Política para Cigotos | La vida artificial de Cuahutémoc que lo llevo a montar una mentira publicitaria

Oswald Alonso |La tarde del viernes, una gran movilización de ambulancias, médicos, enfermeras, equipos médicos  y el helicóptero del gobierno del estado, llamó la atención de quienes viven a metros de la unidad Deportiva Centenario, en Cuernavaca.

Cientos de personas instalaron en muy pocos minutos, una unidad hospitalaria móvil con aparatos y camas para atender a enfermos con el coronavirus, también rápidamente por las redes sociales se divulgaron fotografías de las camas, las ambulancias y una estructura aparentemente desmontable. Algunos se alarmaron, otros aplaudieron la medida. Pero con velocidad la misma tarde se desmontó todo.

Antes de que concluyera el viernes, el gobierno de Cuauhtémoc Blanco,  emitió un comunicado para informar que se había tratado de un simulacro con personal del Centro de Atención para la Atención de Contingencias (COPAC), adscritos a la Secretaría de Salud federal, para colocar un hospital móvil, “que en caso de ser necesario se utilizará para la atención de pacientes en la entidad”.

“Esto, como un ejercicio para promover una coordinación efectiva de respuesta, por parte de las autoridades y personal de salud”, cita la comunicación oficial.

Pero se trataba de una mentira.
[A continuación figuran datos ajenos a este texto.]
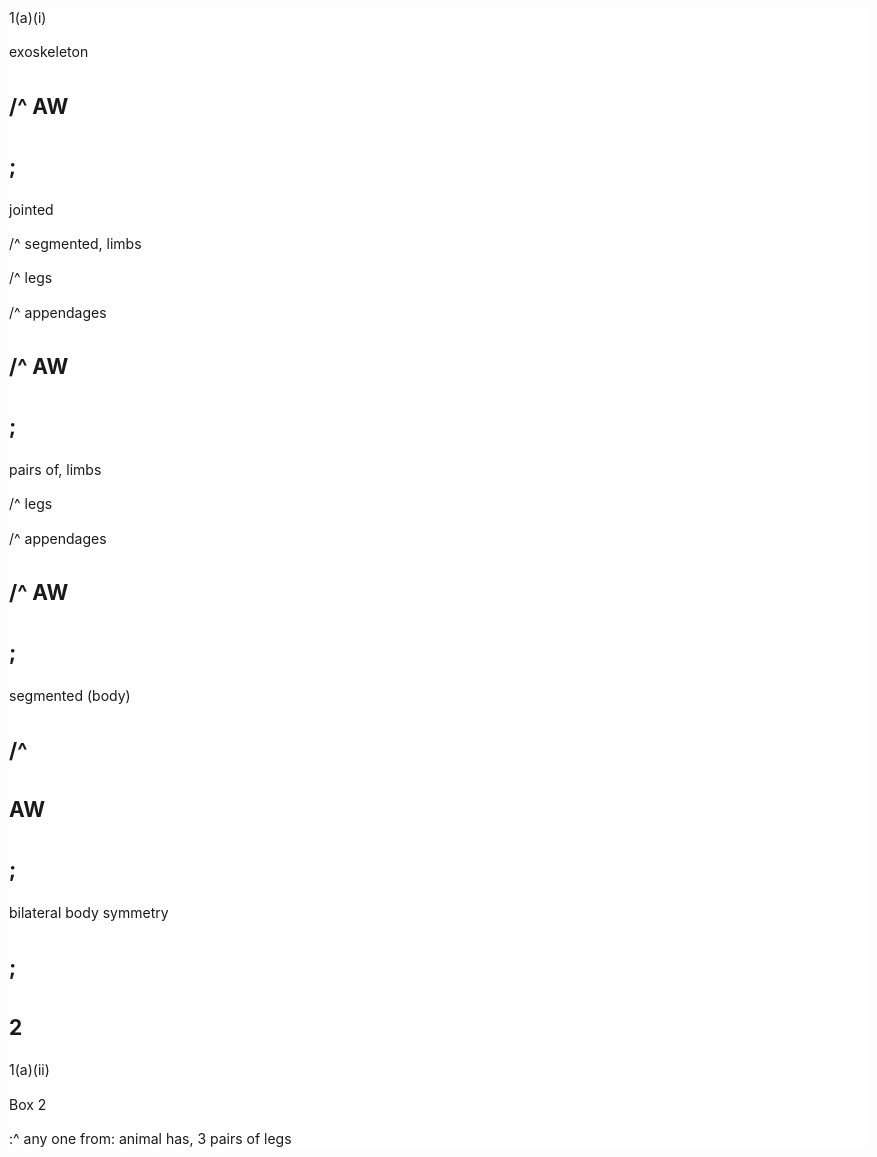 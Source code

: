  1(a)(i) 

 exoskeleton 

## /^ AW 

## ; 

 jointed 

 /^ segmented, limbs 

 /^ legs 

 /^ appendages 

## /^ AW 

## ; 

 pairs of, limbs 

 /^ legs 

 /^ appendages 

## /^ AW 

## ; 

 segmented (body) 

## /^ 

## AW 

## ; 

 bilateral body symmetry 

## ; 

## 2 

 1(a)(ii) 

 Box 2 

 :^ any one from: animal has, 3 pairs of legs 
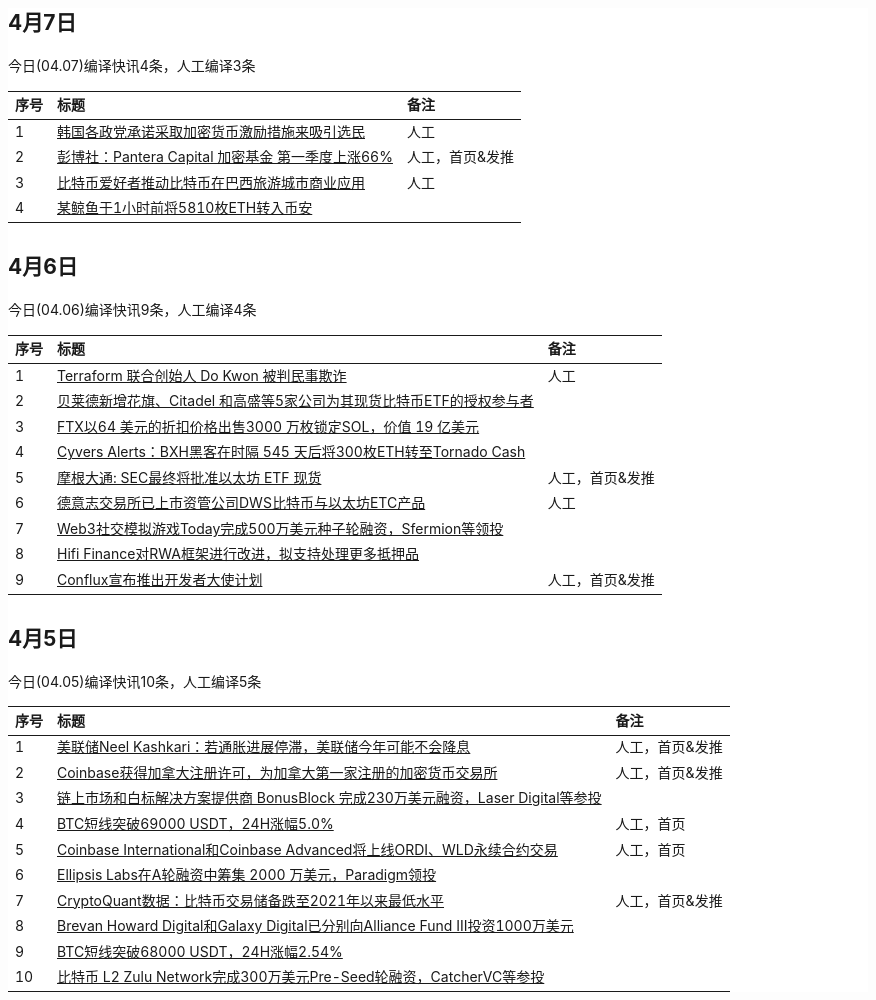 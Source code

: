 ## 4月7日

今日(04.07)编译快讯4条，人工编译3条

| 序号 | 标题                                                         | 备注            |
| :--- | :----------------------------------------------------------- | :-------------- |
| 1    | [韩国各政党承诺采取加密货币激励措施来吸引选民](https://news.marsbit.co/flash/20240407031839278583.html) | 人工            |
| 2    | [彭博社：Pantera Capital 加密基金 第一季度上涨66%](https://news.marsbit.co/flash/20240407013951721907.html) | 人工，首页&发推 |
| 3    | [比特币爱好者推动比特币在巴西旅游城市商业应用](https://news.marsbit.co/flash/20240407010942325504.html) | 人工            |
| 4    | [某鲸鱼于1小时前将5810枚ETH转入币安](https://news.marsbit.co/flash/20240407002119356696.html) |                 |

## 4月6日

今日(04.06)编译快讯9条，人工编译4条

| 序号 | 标题                                                         | 备注            |
| :--- | :----------------------------------------------------------- | :-------------- |
| 1    | [Terraform 联合创始人 Do Kwon 被判民事欺诈](https://news.marsbit.co/flash/20240406035457569700.html) | 人工            |
| 2    | [贝莱德新增花旗、Citadel 和高盛等5家公司为其现货比特币ETF的授权参与者](https://news.marsbit.co/flash/20240406025738563612.html) |                 |
| 3    | [FTX以64 美元的折扣价格出售3000 万枚锁定SOL，价值 19 亿美元](https://news.marsbit.co/flash/20240406023953313931.html) |                 |
| 4    | [Cyvers Alerts：BXH黑客在时隔 545 天后将300枚ETH转至Tornado Cash](https://news.marsbit.co/flash/20240406022505555542.html) |                 |
| 5    | [摩根大通: SEC最终将批准以太坊 ETF 现货](https://news.marsbit.co/flash/20240406010148921803.html) | 人工，首页&发推 |
| 6    | [德意志交易所已上市资管公司DWS比特币与以太坊ETC产品](https://news.marsbit.co/flash/20240406003714585677.html) | 人工            |
| 7    | [Web3社交模拟游戏Today完成500万美元种子轮融资，Sfermion等领投](https://news.marsbit.co/flash/20240406002709958659.html) |                 |
| 8    | [Hifi Finance对RWA框架进行改进，拟支持处理更多抵押品](https://news.marsbit.co/flash/20240406002638858250.html) |                 |
| 9    | [Conflux宣布推出开发者大使计划](https://news.marsbit.co/flash/20240406001612245846.html) | 人工，首页&发推 |

## 4月5日

今日(04.05)编译快讯10条，人工编译5条

| 序号 | 标题                                                         | 备注            |
| :--- | :----------------------------------------------------------- | :-------------- |
| 1    | [美联储Neel Kashkari：若通胀进展停滞，美联储今年可能不会降息](https://news.marsbit.co/flash/20240405035145465751.html) | 人工，首页&发推 |
| 2    | [Coinbase获得加拿大注册许可，为加拿大第一家注册的加密货币交易所](https://news.marsbit.co/flash/20240405031731170120.html) | 人工，首页&发推 |
| 3    | [链上市场和白标解决方案提供商 BonusBlock 完成230万美元融资，Laser Digital等参投](https://news.marsbit.co/flash/20240405025804630123.html) |                 |
| 4    | [BTC短线突破69000 USDT，24H涨幅5.0%](https://news.marsbit.co/flash/20240405020227397763.html) | 人工，首页      |
| 5    | [Coinbase International和Coinbase Advanced将上线ORDI、WLD永续合约交易](https://news.marsbit.co/flash/20240405015448488064.html) | 人工，首页      |
| 6    | [Ellipsis Labs在A轮融资中筹集 2000 万美元，Paradigm领投](https://news.marsbit.co/flash/20240405014517552896.html) |                 |
| 7    | [CryptoQuant数据：比特币交易储备跌至2021年以来最低水平](https://news.marsbit.co/flash/20240405012229208090.html) | 人工，首页&发推 |
| 8    | [Brevan Howard Digital和Galaxy Digital已分别向Alliance Fund III投资1000万美元](https://news.marsbit.co/flash/20240405010329987428.html) |                 |
| 9    | [BTC短线突破68000 USDT，24H涨幅2.54%](https://news.marsbit.co/flash/20240405003431508306.html) |                 |
| 10   | [比特币 L2 Zulu Network完成300万美元Pre-Seed轮融资，CatcherVC等参投](https://news.marsbit.co/flash/20240405002154270322.html) |                 |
El sábado antes de la visita del presidente Andrés Manuel López Obrador a Cuernavaca, el gobernador Cuauhtémoc Blanco Bravo, lanzó una agresiva campaña publicitaria pagada, en redes sociales, con un solo comercial donde él aparece argumentando que su gobierno ha emprendido las medidas sanitarias contra el Covid-19.

Al comercial gubernamental lo ilustra un escenario armado con un hospital móvil,  ambulancias, respiradores, aparatos médicos y  camas, que fueron montadas el viernes en la unidad deportiva Centenario.
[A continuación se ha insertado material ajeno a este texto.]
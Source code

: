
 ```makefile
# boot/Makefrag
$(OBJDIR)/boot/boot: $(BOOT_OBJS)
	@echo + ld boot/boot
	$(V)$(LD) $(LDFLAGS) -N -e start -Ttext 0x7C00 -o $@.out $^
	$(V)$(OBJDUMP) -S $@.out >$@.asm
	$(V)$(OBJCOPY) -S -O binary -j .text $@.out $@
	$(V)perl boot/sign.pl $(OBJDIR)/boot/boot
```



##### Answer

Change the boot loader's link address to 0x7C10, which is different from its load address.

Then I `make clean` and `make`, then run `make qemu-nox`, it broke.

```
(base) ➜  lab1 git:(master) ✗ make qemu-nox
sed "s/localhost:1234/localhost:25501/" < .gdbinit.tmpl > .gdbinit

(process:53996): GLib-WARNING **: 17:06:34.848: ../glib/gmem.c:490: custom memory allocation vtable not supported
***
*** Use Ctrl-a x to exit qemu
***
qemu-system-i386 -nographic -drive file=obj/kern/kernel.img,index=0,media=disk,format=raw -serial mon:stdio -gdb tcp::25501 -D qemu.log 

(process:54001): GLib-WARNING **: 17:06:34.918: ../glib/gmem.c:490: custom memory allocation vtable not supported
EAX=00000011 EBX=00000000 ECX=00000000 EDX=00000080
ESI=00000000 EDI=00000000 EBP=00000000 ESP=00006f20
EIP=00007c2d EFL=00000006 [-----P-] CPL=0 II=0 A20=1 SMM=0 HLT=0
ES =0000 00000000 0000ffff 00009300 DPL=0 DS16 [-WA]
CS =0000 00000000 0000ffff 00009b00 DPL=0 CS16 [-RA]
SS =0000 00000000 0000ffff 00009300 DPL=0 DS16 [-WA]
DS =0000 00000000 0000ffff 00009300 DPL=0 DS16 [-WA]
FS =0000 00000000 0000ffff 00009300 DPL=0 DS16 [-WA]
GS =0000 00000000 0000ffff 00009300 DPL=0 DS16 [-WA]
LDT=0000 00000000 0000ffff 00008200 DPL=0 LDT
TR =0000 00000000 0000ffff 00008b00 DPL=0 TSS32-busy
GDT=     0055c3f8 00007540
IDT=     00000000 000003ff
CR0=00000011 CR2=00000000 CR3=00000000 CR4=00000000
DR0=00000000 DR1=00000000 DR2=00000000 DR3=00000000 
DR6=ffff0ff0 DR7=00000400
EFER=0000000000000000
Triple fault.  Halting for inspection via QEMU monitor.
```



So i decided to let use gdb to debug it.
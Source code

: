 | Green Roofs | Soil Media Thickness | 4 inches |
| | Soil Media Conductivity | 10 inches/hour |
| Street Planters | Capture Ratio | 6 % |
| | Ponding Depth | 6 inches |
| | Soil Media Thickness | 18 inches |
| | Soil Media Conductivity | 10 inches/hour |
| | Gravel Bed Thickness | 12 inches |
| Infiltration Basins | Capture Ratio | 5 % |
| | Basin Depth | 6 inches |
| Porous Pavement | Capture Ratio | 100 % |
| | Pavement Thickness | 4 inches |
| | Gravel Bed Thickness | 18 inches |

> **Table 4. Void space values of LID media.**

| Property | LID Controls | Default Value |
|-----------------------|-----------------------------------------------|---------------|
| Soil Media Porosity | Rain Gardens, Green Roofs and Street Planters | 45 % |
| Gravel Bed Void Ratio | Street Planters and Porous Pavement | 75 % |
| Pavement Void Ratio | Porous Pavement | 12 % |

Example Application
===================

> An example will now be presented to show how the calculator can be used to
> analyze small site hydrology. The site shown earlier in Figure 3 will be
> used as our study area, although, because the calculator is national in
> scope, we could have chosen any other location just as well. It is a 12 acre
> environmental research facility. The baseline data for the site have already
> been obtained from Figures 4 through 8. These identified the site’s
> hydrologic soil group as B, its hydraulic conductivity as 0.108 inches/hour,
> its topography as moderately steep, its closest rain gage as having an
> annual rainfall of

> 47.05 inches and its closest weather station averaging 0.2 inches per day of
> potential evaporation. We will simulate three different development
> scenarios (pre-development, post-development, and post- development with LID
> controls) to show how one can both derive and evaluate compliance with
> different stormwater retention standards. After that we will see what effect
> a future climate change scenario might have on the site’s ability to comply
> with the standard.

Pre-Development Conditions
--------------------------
El gobernador tenia prácticamente atejonado más de 15 días, no había hecho apariciones públicas, solo se informaba de manera escueta que participaba en reuniones de seguridad pero sin un mensaje sustancial, como ha sido lo que va de su mandato.

Es de todos sabido que su limitación intelectual en casi todos los temas de políticas públicas, lo han hecho deprimirse, por no saber dirigir un equipo en tiempos de crisis  por la pandemia que va a costar vidas.

La única forma artificial  que han encontrado para  hacerlo aparecer en esta crisis, fue a travez de mensajes publicitarios con mensajes cortos por su dificultad de lectura, alejado de cuestionamientos técnicos del virus que pueden poner, una vez más, en evidencia su limitación.

Instalar todo un hospital móvil, con cientos de personas,  para llenar el vacío que crea a diario  el gobernador, por  su falta de capacidad,  es un error porque moviliza recursos materiales y humanos, distrayéndolos de sus funciones.

Pese a todo lo que hacen por tenerlo con vida artificial, es inútil, el gobernador vive una muerte política lenta que, parece, el covid-19  se encargará de terminar.

La última encuesta publicada sobre los gobernadores y el Covid-19, Cuauhtémoc Blanco, otra vez, apareció como el peor mandatario del país.